** WORKING DATA follows **
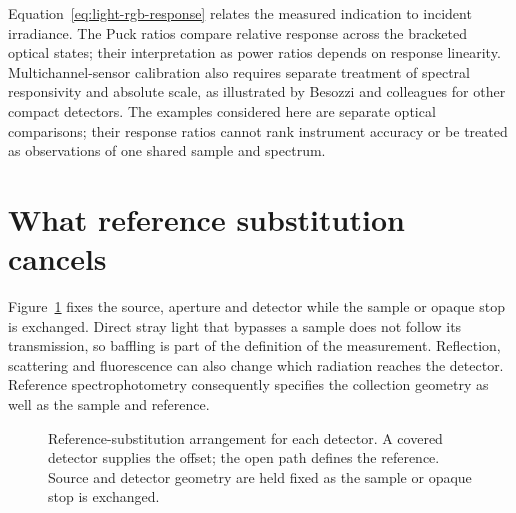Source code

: Equation~\eqref{eq:light-rgb-response} relates the measured indication to incident irradiance. The Puck ratios compare relative response across the bracketed optical states; their interpretation as power ratios depends on response linearity. Multichannel-sensor calibration also requires separate treatment of spectral responsivity and absolute scale, as illustrated by Besozzi and colleagues for other compact detectors\cite{besozzi2026}. The examples considered here are separate optical comparisons; their response ratios cannot rank instrument accuracy or be treated as observations of one shared sample and spectrum.

\section{What reference substitution cancels}
Figure~\ref{fig:light-rgb-apparatus} fixes the source, aperture and detector while the sample or opaque stop is exchanged. Direct stray light that bypasses a sample does not follow its transmission, so baffling is part of the definition of the measurement. Reflection, scattering and fluorescence can also change which radiation reaches the detector. Reference spectrophotometry consequently specifies the collection geometry as well as the sample and reference\cite{BurkeMavrodineanu1983}.

\begin{figure}[!htbp]
\centering
{}
\caption{Reference-substitution arrangement for each detector. A covered detector supplies the offset; the open path defines the reference. Source and detector geometry are held fixed as the sample or opaque stop is exchanged.}
\label{fig:light-rgb-apparatus}
\end{figure}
** End of WORKING DATA **
WHAT YOU SHOULD DO:
Only lines with the string "substitution" belong in the answer; copy each of them from the listing.

REPLY:
\section{What reference substitution cancels}
\caption{Reference-substitution arrangement for each detector. A covered detector supplies the offset; the open path defines the reference. Source and detector geometry are held fixed as the sample or opaque stop is exchanged.}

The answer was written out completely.